Task directions: As the lines appear below, please set them down exactly, starting at the first and finishing with the one containing "2022 04:18:34 GMT+0800".

Records from a data source:
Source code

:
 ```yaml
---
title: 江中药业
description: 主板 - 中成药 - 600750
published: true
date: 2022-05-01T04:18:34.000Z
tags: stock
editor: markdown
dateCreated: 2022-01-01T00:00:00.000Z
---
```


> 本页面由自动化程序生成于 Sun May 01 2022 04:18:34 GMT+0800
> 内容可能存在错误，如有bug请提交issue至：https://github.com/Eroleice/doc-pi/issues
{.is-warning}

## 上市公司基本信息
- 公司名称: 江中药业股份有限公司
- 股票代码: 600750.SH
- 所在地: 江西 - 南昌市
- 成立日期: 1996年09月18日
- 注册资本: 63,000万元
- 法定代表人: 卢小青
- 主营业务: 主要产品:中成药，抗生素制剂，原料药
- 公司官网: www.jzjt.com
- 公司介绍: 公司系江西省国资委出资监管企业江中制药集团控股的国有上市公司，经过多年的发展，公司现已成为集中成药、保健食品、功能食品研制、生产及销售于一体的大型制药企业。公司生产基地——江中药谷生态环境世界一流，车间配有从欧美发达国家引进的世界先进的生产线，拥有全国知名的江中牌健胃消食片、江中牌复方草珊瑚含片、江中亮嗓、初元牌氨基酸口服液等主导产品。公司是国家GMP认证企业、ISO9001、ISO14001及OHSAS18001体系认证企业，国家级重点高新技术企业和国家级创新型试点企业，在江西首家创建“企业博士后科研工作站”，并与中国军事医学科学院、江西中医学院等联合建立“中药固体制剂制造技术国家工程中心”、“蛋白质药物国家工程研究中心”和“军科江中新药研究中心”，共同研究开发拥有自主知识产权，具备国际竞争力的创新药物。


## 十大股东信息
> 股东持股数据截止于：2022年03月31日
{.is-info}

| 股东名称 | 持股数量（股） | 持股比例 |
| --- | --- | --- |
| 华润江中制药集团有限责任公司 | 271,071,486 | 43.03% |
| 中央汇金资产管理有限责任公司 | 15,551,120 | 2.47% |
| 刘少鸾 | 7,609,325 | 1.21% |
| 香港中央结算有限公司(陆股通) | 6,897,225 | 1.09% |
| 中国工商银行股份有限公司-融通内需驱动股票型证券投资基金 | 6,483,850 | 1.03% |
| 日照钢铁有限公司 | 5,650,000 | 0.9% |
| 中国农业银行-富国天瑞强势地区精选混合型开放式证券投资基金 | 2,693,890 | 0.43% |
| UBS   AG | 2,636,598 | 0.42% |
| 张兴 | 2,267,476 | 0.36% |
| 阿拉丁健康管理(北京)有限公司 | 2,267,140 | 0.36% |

Written reply:
Source code

:
 ```yaml
---
title: 江中药业
description: 主板 - 中成药 - 600750
published: true
date: 2022-05-01T04:18:34.000Z
tags: stock
editor: markdown
dateCreated: 2022-01-01T00:00:00.000Z
---
```


> 本页面由自动化程序生成于 Sun May 01 2022 04:18:34 GMT+0800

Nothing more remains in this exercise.